» **Activity**: Below are records that hold pictures; write out only the lines from their start through the line with "The reported additional", exactly, and drop the pictures.

:::

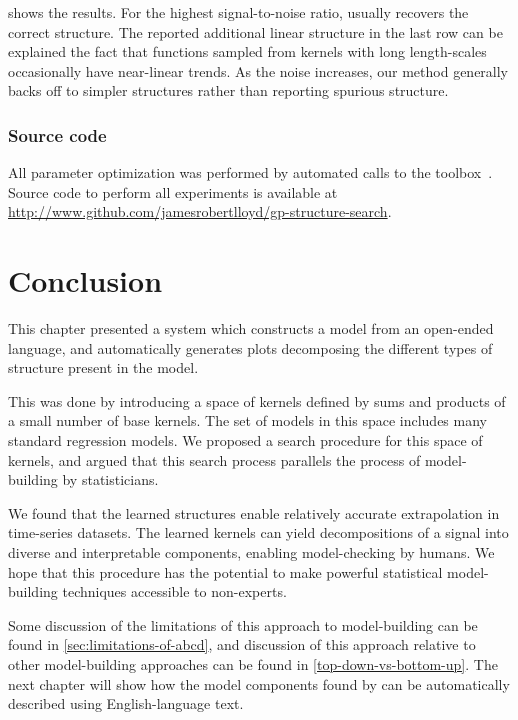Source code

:  shows the results.
For the highest signal-to-noise ratio, \procedurename{} usually recovers the correct structure.
The reported additional linear structure in the last row can be explained the fact that functions sampled from \kSE{} kernels with long length-scales occasionally have near-linear trends.
As the noise increases, our method generally backs off to simpler structures rather than reporting spurious structure.

\subsubsection{Source code}
All \gp{} parameter optimization was performed by automated calls to the \GPML{} toolbox~\citep{GPML}.
Source code to perform all experiments is available at \url{http://www.github.com/jamesrobertlloyd/gp-structure-search}.




\section{Conclusion}

This chapter presented a system which constructs a model from an open-ended language, and automatically generates plots decomposing the different types of structure present in the model.

This was done by introducing a space of kernels defined by sums and products of a small number of base kernels.  
The set of models in this space includes many standard regression models.
We proposed a search procedure for this space of kernels, and argued that this search process parallels the process of model-building by statisticians.

We found that the learned structures enable relatively accurate extrapolation in time-series datasets. %
The learned kernels can yield decompositions of a signal into diverse and interpretable components, enabling model-checking by humans.
We hope that this procedure has the potential to make powerful statistical model-building techniques accessible to non-experts.

Some discussion of the limitations of this approach to model-building can be found in \cref{sec:limitations-of-abcd}, and discussion of this approach relative to other model-building approaches can be found in \cref{top-down-vs-bottom-up}.
The next chapter will show how the model components found by \procedurename{} can be automatically described using English-language text.




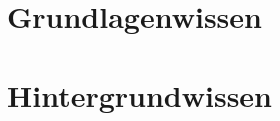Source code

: \documentclass[
    load-dhbw-templates,                  %
    auto-intro-pages = custom,            %
    add-tocs-to-toc,                      %
    mainlanguage = ngerman,               %
    debug                                 %
]{iodhbwm}
\begin{document}
    

    \part{Grundlagenwissen}
    \Blinddocument
    
    \part{Hintergrundwissen}
    \Blinddocument
\end{document}
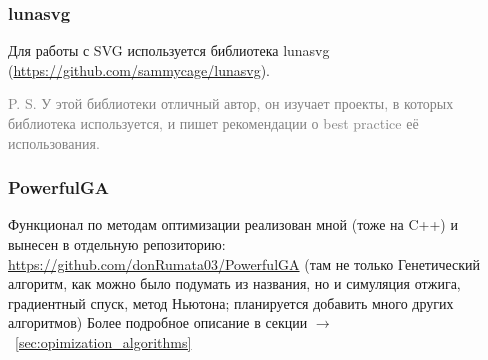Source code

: \subsubsection{lunasvg}
Для работы с SVG используется библиотека lunasvg (\url{https://github.com/sammycage/lunasvg}).

\textcolor{gray}{P. S. У этой библиотеки отличный автор, он изучает проекты, в которых библиотека используется, и пишет рекомендации о best practice её использования.}

\subsubsection{PowerfulGA}
Функционал по методам оптимизации реализован мной (тоже на C++) и вынесен в отдельную репозиторию: \url{https://github.com/donRumata03/PowerfulGA}
(там не только Генетический алгоритм, как можно было подумать из названия, но и симуляция отжига, градиентный спуск, метод Ньютона;
планируется добавить много других алгоритмов)
Более подробное описание в секции $\longrightarrow$~\ref{sec:opimization_algorithms}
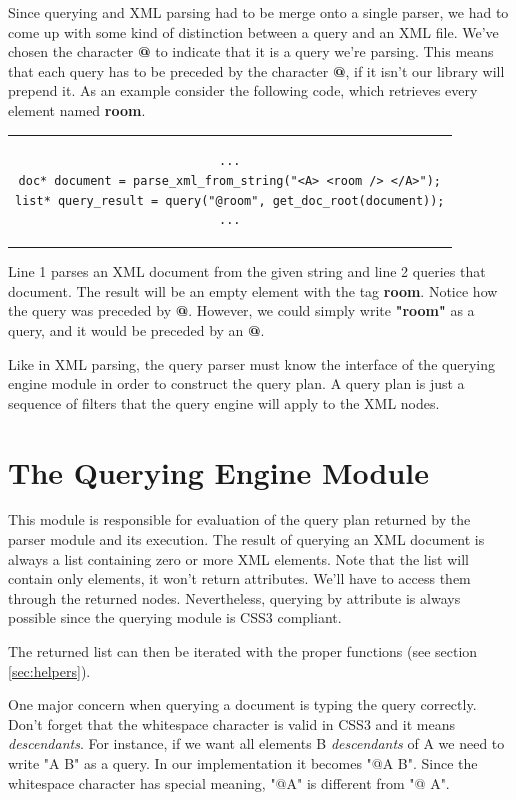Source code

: \documentclass[a4paper]{report}
\begin{document}
		Since querying and XML parsing had to be merge onto a single parser, we had to come up with some kind of distinction between a query and an XML file. We've chosen the character \textbf{@} to indicate that it is a 
		query we're parsing. This means that each query has to be preceded by the character \textbf{@}, if it isn't our library will prepend it. As an example consider the following code, which retrieves every element named 
		\textbf{room}.
		
\begin{center}
	\lstset{language=C,numbers=left, captionpos=b, caption=Sample query to a DOM tree.}
		\begin{tabular}{c}
	\begin{lstlisting}		
...
doc* document = parse_xml_from_string("<A> <room /> </A>");
list* query_result = query("@room", get_doc_root(document));
...
	\end{lstlisting}		
	\end{tabular}
	\end{center}
	
		Line 1 parses an XML document from the given string and line 2 queries that document. The result will be an empty element with the tag \textbf{room}. Notice how the query was preceded by \textbf{@}. However,
		we could simply write \textbf{"room"} as a query, and it would be preceded by an \textbf{@}.
			
		Like in XML parsing, the query parser must know the interface of the querying engine module in order to construct the query plan. A query plan is just a sequence of filters that the query engine will apply to the XML
		nodes.
		
\section{The Querying Engine Module}\label{sec:sels}
	This module is responsible for evaluation of the query plan returned by the parser module and its execution. The result of querying an XML document is always a list containing zero or more XML elements. Note that the list
	will contain only elements, it won't return attributes. We'll have to access them through the returned nodes. Nevertheless, querying by attribute is always possible since the querying module is CSS3 compliant.

	The returned list can then be iterated with the proper functions (see section \ref{sec:helpers}).

	One major concern when querying a document is typing the query correctly. Don't forget that the whitespace character is valid in CSS3 and it means \emph{descendants}. For instance, if we want all elements B 
	\emph{descendants} of A we need to write "A B" as a query. In our implementation it becomes "@A B". Since the whitespace character has special meaning, "@A" is different from "@ A". 	
	
\end{document}
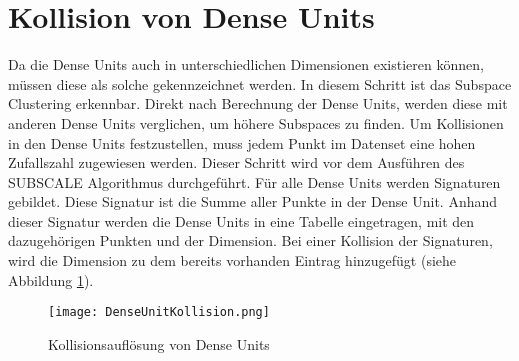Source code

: \section{Kollision von Dense Units}

Da die Dense Units auch in unterschiedlichen Dimensionen existieren können, müssen diese als solche gekennzeichnet werden. In diesem Schritt ist das Subspace Clustering erkennbar. Direkt nach Berechnung der Dense Units, werden diese mit anderen Dense Units verglichen, um höhere Subspaces zu finden. Um Kollisionen in den Dense Units festzustellen, muss jedem Punkt im Datenset eine hohen Zufallszahl zugewiesen werden. Dieser Schritt wird vor dem Ausführen des SUBSCALE Algorithmus durchgeführt. Für alle Dense Units werden Signaturen gebildet. Diese Signatur ist die Summe aller Punkte in der Dense Unit. Anhand dieser Signatur werden die Dense Units in eine Tabelle eingetragen, mit den dazugehörigen Punkten und der Dimension. Bei einer Kollision der Signaturen, wird die Dimension zu dem bereits vorhanden Eintrag hinzugefügt (siehe Abbildung \ref{dense-collision}). \cite{Ramin}

\begin{figure}[h]
	\centering
	\texttt{[image: DenseUnitKollision.png]}
	\caption{Kollisionsauflösung von Dense Units}
	\label{dense-collision}
\end{figure}


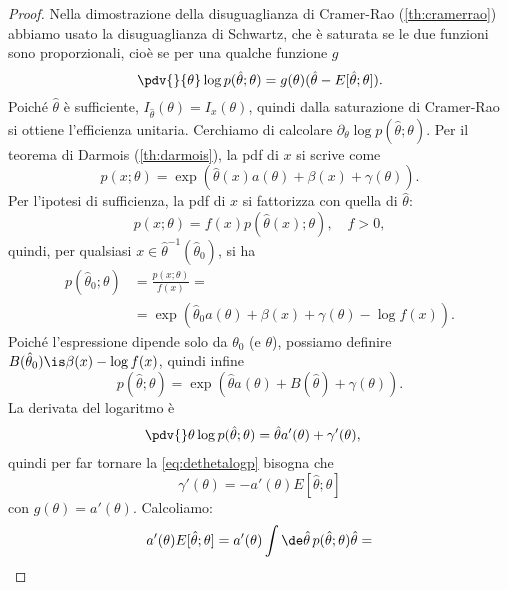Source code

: \begin{proof}
	Nella dimostrazione della disuguaglianza di Cramer-Rao (\autoref{th:cramerrao})
	abbiamo usato la disuguaglianza di Schwartz,
	che è saturata se le due funzioni sono proporzionali,
	cioè se per una qualche funzione $g$
	\begin{equation}
		\label{eq:dethetalogp}
		\pdv{}{\theta}\log p(\hat\theta;\theta) = g(\theta) (\hat\theta-E[\hat\theta;\theta]).
	\end{equation}
	Poiché $\hat\theta$ è sufficiente, $I_{\hat\theta}(\theta)=I_x(\theta)$,
	quindi dalla saturazione di Cramer-Rao si ottiene l'efficienza unitaria.
	Cerchiamo di calcolare $\partial_\theta\log p(\hat\theta;\theta)$.
	Per il teorema di Darmois (\autoref{th:darmois}),
	la pdf di $x$ si scrive come
	\begin{equation*}
		p(x;\theta)
		= \exp \left( \hat\theta(x)a(\theta) + \beta(x) + \gamma(\theta) \right).
	\end{equation*}
	Per l'ipotesi di sufficienza, la pdf di $x$ si fattorizza con quella di $\hat\theta$:
	\begin{equation*}
		p(x;\theta)
		= f(x) p(\hat\theta(x);\theta), \quad f > 0,
	\end{equation*}
	quindi, per qualsiasi $x\in\hat\theta^{-1}(\hat\theta_0)$, si ha
	\begin{align*}
		p(\hat\theta_0;\theta)
		&= \frac{p(x;\theta)}{f(x)} = \\
		&= \exp \left( \hat\theta_0 a(\theta) + \beta(x) + \gamma(\theta) - \log f(x) \right).
	\end{align*}
	Poiché l'espressione dipende solo da $\theta_0$ (e $\theta$),
	possiamo definire $B(\hat\theta_0)\is\beta(x)-\log f(x)$,
	quindi infine
	\begin{equation*}
		p(\hat\theta;\theta)
		= \exp \left( \hat\theta a(\theta) + B(\hat\theta) + \gamma(\theta) \right).
	\end{equation*}
	La derivata del logaritmo è
	\begin{align*}
		\pdv{}\theta \log p(\hat\theta;\theta)
		&= \hat\theta a'(\theta) + \gamma'(\theta),
	\end{align*}
	quindi per far tornare la \eqref{eq:dethetalogp} bisogna che
	\begin{equation*}
		\gamma'(\theta) = -a'(\theta) E[\hat\theta;\theta]
	\end{equation*}
	con $g(\theta)=a'(\theta)$.
	Calcoliamo:
	\begin{align*}
		a'(\theta) E[\hat\theta;\theta]
		&= a'(\theta) \int\de\hat\theta\, p(\hat\theta;\theta) \hat\theta = \\

\end{align*}
\end{proof}
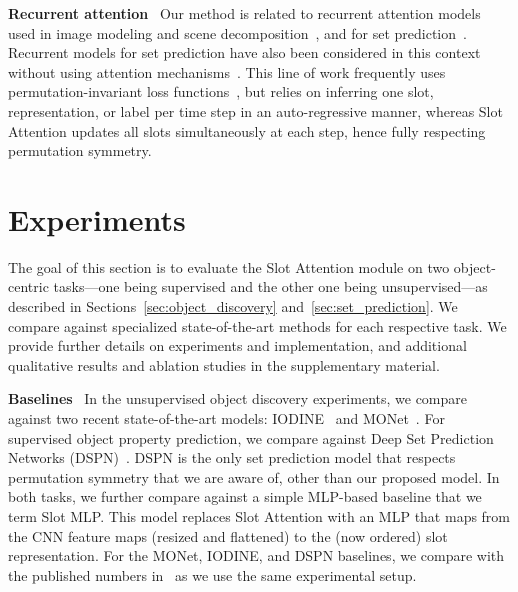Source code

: \documentclass{article}
\begin{document}
\textbf{Recurrent attention} \
Our method is related to recurrent attention models used in image modeling and scene decomposition~\citep{mnih2014recurrent,gregor2015draw,eslami2016attend,ren2017end,kosiorek2018sequential}, and for set prediction~\citep{welleck2017saliency}. Recurrent models for set prediction have also been considered in this context without using attention mechanisms~\citep{stewart2016end,romera2016recurrent}. This line of work frequently uses permutation-invariant loss functions~\citep{stewart2016end,welleck2017saliency,welleck2018loss}, but relies on inferring one slot, representation, or label per time step in an auto-regressive manner, whereas Slot Attention updates all slots simultaneously at each step, hence fully respecting permutation symmetry.

\section{Experiments}\label{sec:experiments}
The goal of this section is to evaluate the Slot Attention module on two object-centric tasks---one being supervised and the other one being unsupervised---as described in Sections~\ref{sec:object_discovery} and~\ref{sec:set_prediction}. We compare against specialized state-of-the-art methods \citep{zhang2019deep,greff2019multi,burgess2019monet} for each respective task. We provide further details on experiments and implementation, and additional qualitative results and ablation studies in the supplementary material.

\textbf{Baselines} \
In the unsupervised object discovery experiments, we compare against two recent state-of-the-art models: IODINE~\citep{greff2019multi} and MONet~\citep{burgess2019monet}.
For supervised object property prediction, we compare against Deep Set Prediction Networks (DSPN)~\citep{zhang2019deep}. DSPN is the only set prediction model that respects permutation symmetry that we are aware of, other than our proposed model.
In both tasks, we further compare against a simple MLP-based baseline that we term Slot MLP. This model replaces Slot Attention with an MLP that maps from the CNN feature maps (resized and flattened) to the (now ordered) slot representation. For the MONet, IODINE, and DSPN baselines, we compare with the published numbers in~\citep{greff2019multi,zhang2019deep} as we use the same experimental setup.
\end{document}
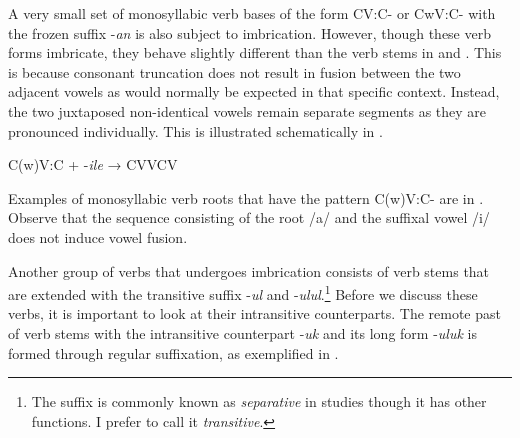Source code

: \documentclass[output=paper]{langsci/langscibook}
\begin{document}
A very small set of monosyllabic verb bases of the form CV:C- or CwV:C- with the frozen suffix -\textit{an} is also subject to imbrication. However, though these verb forms imbricate, they behave slightly different than the verb stems in  and . This is because consonant truncation does not result in fusion between the two adjacent vowels as would normally be expected in that specific context. Instead, the two juxtaposed non-identical vowels remain separate segments as they are pronounced individually. This is illustrated schematically in . 

\ea
\label{ex:6.kawasha}
C(w)V:C + -\textit{ile}  → CVVCV
\z

Examples of monosyllabic verb roots that have the pattern C(w)V:C- are in . Observe that the sequence consisting of the root /a/ and the suffixal vowel /i/ does not induce vowel fusion. 

\begin{table}

\caption{Imbrication in monosyllabic C(w)V:C- roots}
\label{tab:21.kawasha}

\end{table}


Another group of verbs that undergoes imbrication consists of verb stems that are extended with the transitive suffix -\textit{ul }and -\textit{ulul}.\footnote{The suffix is commonly known as \textit{separative} in  studies though it has other functions. I prefer to call it \textit{transitive}.} Before we discuss these verbs, it is important to look at their intransitive counterparts. The remote past of verb stems with the intransitive counterpart -\textit{uk} and its long form -\textit{uluk} is formed through regular suffixation, as exemplified in .
\end{document}
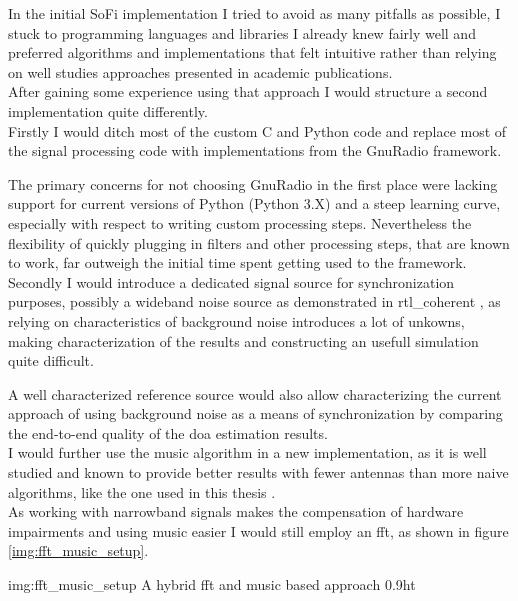 In the initial SoFi implementation I tried to avoid as many
pitfalls as possible, I stuck to programming languages and
libraries I already knew fairly well and preferred algorithms
and implementations that felt intuitive rather than relying
on well studies approaches presented in academic publications. \\

After gaining some experience using that approach I would
structure a second implementation quite differently. \\

Firstly I would ditch most of the custom C and Python code
and replace most of the signal processing code with implementations
from the GnuRadio framework.

The primary concerns for not choosing GnuRadio in the first
place were lacking support for current versions of Python
(Python 3.X) and a steep learning curve, especially with respect to writing
custom processing steps.
Nevertheless the flexibility of quickly plugging in
filters and other processing steps, that are known to work,
far outweigh the initial time spent getting used to
the framework. \\

Secondly I would introduce a dedicated signal source
for synchronization purposes, possibly a wideband noise
source as demonstrated in rtl\_coherent \cite{rtlcoherent},
as relying on characteristics of background noise
introduces a lot of unkowns, making characterization
of the results and constructing an usefull simulation
quite difficult.

A well characterized reference source would also allow
characterizing the current approach of using background
noise as a means of synchronization by comparing the end-to-end
quality of the \gls{doa} estimation results. \\

I would further use the \gls{music} algorithm in a new implementation,
as it is well studied and known to provide better results
with fewer antennas than more naive algorithms,
like the one used in this thesis \cite{vibergottersten1991}. \\

As working with narrowband signals makes the compensation
of hardware impairments and using \gls{music} easier I
would still employ an \gls{fft}, as shown in
figure \ref{img:fft_music_setup}.

             {img:fft_music_setup}
             {A hybrid \gls{fft} and \gls{music} based approach}
             {0.9}{ht}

:::

» **Written response**:
Source code

:  shows the results.
For the highest signal-to-noise ratio, \procedurename{} usually recovers the correct structure.
The reported additional linear structure in the last row can be explained the fact that functions sampled from \kSE{} kernels with long length-scales occasionally have near-linear trends.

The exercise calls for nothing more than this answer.